[TASK TO CARRY OUT]
Please report each line in the material below that includes "This".

□ □ □ □ □

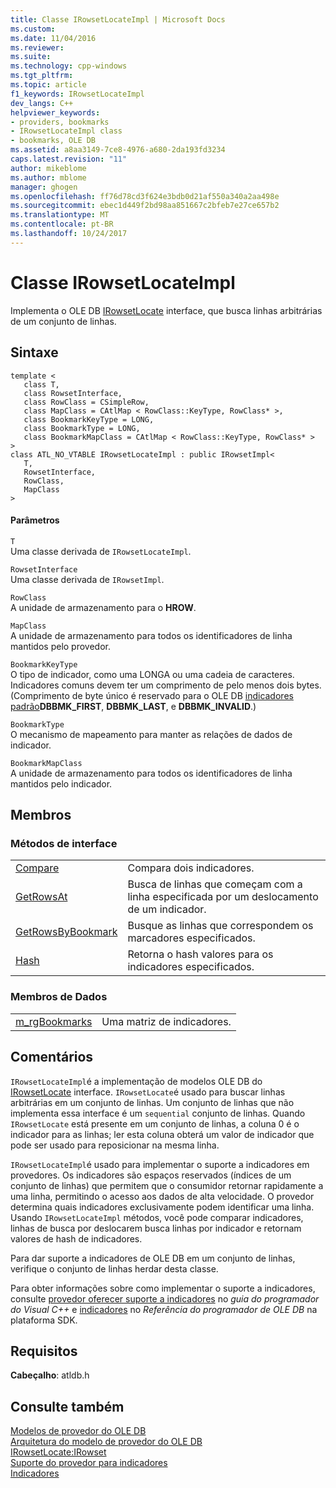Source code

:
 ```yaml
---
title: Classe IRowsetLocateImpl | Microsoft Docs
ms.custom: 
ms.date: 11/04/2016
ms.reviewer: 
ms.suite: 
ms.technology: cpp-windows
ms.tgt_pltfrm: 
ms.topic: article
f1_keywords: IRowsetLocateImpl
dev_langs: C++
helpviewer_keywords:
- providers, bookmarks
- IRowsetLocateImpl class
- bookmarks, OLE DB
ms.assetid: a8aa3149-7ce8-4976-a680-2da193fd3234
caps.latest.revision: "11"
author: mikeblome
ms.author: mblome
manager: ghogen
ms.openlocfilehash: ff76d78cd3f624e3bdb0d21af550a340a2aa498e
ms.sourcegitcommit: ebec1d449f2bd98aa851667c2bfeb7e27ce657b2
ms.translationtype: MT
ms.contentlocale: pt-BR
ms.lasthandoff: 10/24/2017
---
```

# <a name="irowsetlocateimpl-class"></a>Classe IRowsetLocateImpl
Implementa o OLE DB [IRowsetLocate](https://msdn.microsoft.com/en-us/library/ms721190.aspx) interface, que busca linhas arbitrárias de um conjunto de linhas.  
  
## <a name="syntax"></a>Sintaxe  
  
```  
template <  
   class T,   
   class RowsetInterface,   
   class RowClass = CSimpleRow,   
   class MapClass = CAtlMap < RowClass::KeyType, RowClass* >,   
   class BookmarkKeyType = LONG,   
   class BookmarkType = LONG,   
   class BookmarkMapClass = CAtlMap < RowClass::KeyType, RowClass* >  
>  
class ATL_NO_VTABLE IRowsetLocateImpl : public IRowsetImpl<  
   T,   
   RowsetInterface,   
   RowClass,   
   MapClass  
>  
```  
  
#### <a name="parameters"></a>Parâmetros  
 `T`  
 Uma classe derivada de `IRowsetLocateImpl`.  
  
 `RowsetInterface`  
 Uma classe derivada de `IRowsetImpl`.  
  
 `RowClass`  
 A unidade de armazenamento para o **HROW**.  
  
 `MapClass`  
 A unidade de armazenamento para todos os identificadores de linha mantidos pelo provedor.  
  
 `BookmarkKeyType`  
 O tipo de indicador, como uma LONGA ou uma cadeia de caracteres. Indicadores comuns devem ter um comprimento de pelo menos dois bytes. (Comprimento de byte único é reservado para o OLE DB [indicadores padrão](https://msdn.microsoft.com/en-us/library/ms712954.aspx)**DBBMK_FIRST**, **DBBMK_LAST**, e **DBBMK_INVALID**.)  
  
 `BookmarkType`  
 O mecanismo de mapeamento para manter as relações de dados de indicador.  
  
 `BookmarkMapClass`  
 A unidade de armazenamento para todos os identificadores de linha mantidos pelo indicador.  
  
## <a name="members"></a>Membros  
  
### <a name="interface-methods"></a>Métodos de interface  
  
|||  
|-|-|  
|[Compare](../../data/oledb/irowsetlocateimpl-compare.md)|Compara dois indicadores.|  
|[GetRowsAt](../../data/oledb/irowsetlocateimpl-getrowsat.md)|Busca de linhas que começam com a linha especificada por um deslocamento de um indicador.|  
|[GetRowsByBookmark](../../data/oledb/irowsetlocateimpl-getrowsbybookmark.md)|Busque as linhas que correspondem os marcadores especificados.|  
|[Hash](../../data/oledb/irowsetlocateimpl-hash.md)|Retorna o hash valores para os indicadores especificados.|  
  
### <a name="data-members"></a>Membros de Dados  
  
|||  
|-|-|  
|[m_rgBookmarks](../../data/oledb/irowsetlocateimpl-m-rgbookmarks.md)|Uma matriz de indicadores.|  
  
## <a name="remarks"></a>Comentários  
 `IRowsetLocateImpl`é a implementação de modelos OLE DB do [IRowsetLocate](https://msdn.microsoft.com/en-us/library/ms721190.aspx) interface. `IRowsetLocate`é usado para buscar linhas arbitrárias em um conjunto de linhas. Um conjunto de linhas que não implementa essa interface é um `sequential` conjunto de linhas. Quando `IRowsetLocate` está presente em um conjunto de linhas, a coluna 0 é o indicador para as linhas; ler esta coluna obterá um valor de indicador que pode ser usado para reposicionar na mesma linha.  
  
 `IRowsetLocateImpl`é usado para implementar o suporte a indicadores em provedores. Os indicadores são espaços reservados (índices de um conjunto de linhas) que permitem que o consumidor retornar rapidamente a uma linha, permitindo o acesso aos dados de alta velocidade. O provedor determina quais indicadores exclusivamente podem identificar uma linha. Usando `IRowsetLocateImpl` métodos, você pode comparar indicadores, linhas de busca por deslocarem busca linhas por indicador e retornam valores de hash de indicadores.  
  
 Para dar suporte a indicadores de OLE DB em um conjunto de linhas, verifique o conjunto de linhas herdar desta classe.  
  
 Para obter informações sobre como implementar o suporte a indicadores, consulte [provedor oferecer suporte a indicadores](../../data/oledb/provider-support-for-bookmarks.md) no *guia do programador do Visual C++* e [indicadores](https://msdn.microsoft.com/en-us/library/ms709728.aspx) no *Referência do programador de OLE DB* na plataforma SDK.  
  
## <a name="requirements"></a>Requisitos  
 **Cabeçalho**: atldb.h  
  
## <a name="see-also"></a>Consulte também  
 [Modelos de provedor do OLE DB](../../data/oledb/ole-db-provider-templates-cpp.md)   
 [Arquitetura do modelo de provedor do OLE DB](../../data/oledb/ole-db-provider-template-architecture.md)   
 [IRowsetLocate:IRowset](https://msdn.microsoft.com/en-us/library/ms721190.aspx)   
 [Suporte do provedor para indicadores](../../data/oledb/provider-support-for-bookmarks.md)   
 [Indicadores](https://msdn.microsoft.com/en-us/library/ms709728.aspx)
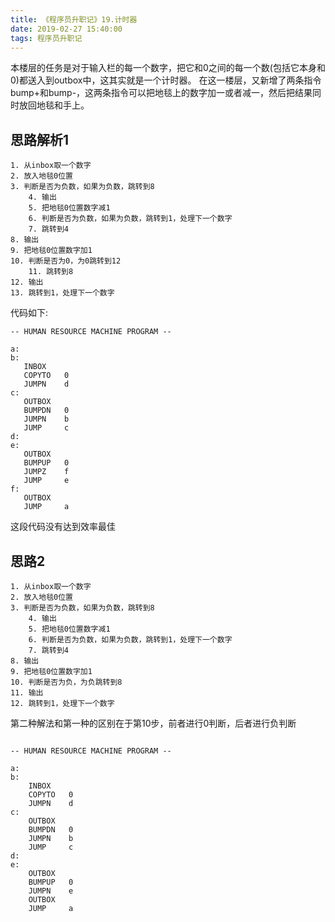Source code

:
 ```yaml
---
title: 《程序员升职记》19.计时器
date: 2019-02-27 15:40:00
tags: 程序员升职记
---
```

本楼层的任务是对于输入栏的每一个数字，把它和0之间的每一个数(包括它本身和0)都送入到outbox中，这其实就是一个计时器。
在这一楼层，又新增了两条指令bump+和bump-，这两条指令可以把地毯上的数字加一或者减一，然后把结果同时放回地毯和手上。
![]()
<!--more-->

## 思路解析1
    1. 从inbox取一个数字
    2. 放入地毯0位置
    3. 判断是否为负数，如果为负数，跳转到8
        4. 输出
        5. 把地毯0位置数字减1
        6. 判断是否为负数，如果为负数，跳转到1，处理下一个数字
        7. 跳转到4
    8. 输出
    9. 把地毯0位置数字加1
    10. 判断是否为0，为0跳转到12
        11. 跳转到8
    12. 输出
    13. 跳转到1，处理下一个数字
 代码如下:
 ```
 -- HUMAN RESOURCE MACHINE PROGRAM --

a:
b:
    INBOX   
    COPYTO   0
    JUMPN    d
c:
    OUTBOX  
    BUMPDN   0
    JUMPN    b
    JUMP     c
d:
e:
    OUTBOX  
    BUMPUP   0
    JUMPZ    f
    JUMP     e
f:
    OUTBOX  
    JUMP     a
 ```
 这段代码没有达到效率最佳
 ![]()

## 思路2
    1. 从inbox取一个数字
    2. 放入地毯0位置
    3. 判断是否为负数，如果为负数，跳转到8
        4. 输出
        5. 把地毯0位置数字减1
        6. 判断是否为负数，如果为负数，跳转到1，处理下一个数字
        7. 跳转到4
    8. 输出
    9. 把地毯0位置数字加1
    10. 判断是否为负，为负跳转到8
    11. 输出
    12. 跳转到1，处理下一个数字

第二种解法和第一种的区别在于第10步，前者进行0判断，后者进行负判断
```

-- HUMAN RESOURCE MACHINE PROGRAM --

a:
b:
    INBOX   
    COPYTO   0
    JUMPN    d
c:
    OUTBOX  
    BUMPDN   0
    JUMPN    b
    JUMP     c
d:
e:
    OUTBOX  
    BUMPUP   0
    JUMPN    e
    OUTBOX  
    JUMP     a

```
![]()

□ □ □ □ □

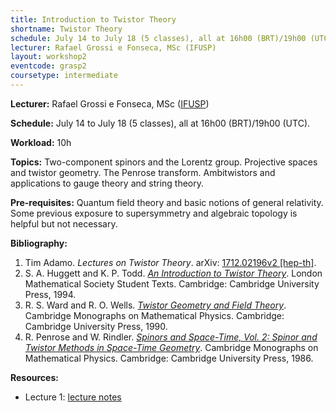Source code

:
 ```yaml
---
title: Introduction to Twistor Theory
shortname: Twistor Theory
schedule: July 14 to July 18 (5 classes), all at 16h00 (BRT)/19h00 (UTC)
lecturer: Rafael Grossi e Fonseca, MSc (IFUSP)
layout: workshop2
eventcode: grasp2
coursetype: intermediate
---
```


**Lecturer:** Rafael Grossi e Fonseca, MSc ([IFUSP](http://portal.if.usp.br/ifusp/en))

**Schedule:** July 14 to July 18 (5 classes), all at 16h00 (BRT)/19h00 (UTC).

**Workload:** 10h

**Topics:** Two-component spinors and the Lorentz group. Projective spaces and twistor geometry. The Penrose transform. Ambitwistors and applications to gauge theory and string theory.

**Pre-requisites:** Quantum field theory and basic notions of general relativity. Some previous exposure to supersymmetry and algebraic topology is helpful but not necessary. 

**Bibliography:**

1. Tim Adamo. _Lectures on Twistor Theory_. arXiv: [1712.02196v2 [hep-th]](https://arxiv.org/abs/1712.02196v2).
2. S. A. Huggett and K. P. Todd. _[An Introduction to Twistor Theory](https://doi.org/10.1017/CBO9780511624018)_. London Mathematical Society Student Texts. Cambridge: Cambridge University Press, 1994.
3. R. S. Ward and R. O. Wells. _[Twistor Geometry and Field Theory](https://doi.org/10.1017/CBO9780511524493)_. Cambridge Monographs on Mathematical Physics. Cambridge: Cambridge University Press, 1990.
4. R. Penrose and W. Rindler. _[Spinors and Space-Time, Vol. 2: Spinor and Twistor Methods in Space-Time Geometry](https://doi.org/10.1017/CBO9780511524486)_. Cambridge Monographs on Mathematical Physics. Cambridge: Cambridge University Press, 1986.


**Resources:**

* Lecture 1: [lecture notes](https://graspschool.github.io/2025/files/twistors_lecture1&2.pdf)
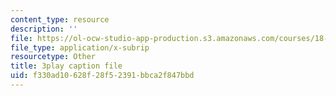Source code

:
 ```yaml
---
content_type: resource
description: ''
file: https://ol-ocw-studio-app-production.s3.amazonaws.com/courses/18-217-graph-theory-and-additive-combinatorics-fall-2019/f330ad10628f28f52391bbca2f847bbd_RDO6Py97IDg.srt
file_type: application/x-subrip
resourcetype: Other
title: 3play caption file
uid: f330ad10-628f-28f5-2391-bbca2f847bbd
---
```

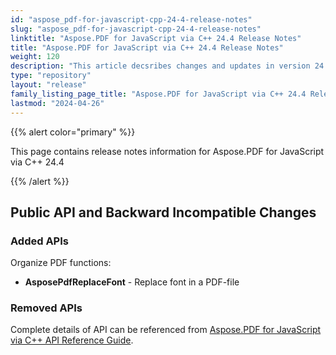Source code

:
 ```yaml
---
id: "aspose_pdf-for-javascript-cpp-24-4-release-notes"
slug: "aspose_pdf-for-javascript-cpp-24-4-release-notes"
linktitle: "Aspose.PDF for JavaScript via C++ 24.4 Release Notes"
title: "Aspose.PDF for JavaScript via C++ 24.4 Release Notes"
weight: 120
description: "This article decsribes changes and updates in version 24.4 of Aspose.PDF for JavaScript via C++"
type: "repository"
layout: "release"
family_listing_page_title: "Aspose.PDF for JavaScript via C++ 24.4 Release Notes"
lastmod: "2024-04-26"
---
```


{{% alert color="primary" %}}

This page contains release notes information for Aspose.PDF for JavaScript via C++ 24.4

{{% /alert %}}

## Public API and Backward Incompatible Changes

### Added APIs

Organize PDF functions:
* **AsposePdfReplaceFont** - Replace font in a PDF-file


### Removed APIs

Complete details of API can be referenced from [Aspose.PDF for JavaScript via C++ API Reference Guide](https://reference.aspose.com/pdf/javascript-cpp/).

□ □ □ □ □

[RESPONSE TO THE TASK]
description: "This article decsribes changes and updates in version 24.4 of Aspose.PDF for JavaScript via C++"
This page contains release notes information for Aspose.PDF for JavaScript via C++ 24.4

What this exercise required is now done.